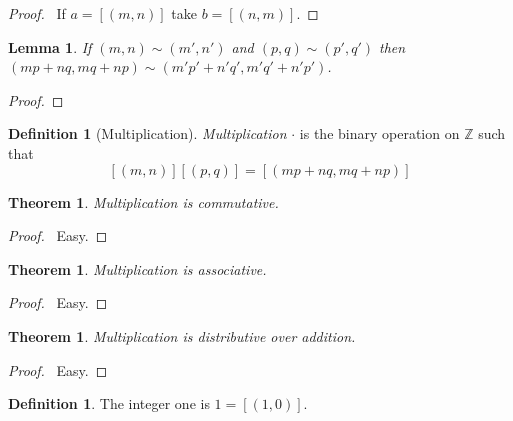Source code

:\documentclass{report}
\let\qed\relax
\newtheorem{lemma}[axiom]{Lemma}
\newtheorem{theorem}[axiom]{Theorem}
\theoremstyle{definition}
\newtheorem{definition}[axiom]{Definition}
\begin{document}
    \begin{proof}
        \pf\ If $a = [(m,n)]$ take $b = [(n,m)]$. \qed
    \end{proof}

    \begin{lemma}
        If $(m,n) \sim (m',n')$ and $(p,q) \sim (p',q')$ then $(mp+nq,mq+np) \sim (m'p'+n'q',
        m'q'+n' p')$.
    \end{lemma}

    \begin{proof}
        \pf
        \qed
    \end{proof}

    \begin{definition}[Multiplication]
        \emph{Multiplication} $\cdot$ is the binary operation on $\mathbb{Z}$ such that
        \[ [(m,n)][(p,q)] = [(mp+nq,mq+np)] \]
    \end{definition}

    \begin{theorem}
        Multiplication is commutative.
    \end{theorem}

    \begin{proof}
        \pf\ Easy. \qed
    \end{proof}

    \begin{theorem}
        Multiplication is associative.
    \end{theorem}

    \begin{proof}
        \pf\ Easy. \qed
    \end{proof}

    \begin{theorem}
        Multiplication is distributive over addition.
    \end{theorem}

    \begin{proof}
        \pf\ Easy. \qed
    \end{proof}

    \begin{definition}
        The integer one is $1 = [(1,0)]$.
    \end{definition}
\end{document}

Task details - Take every line from the records that holds "newtheorem" and copy it down.

Answer to this problem -
\newtheorem{lemma}[axiom]{Lemma}
\newtheorem{theorem}[axiom]{Theorem}
\newtheorem{definition}[axiom]{Definition}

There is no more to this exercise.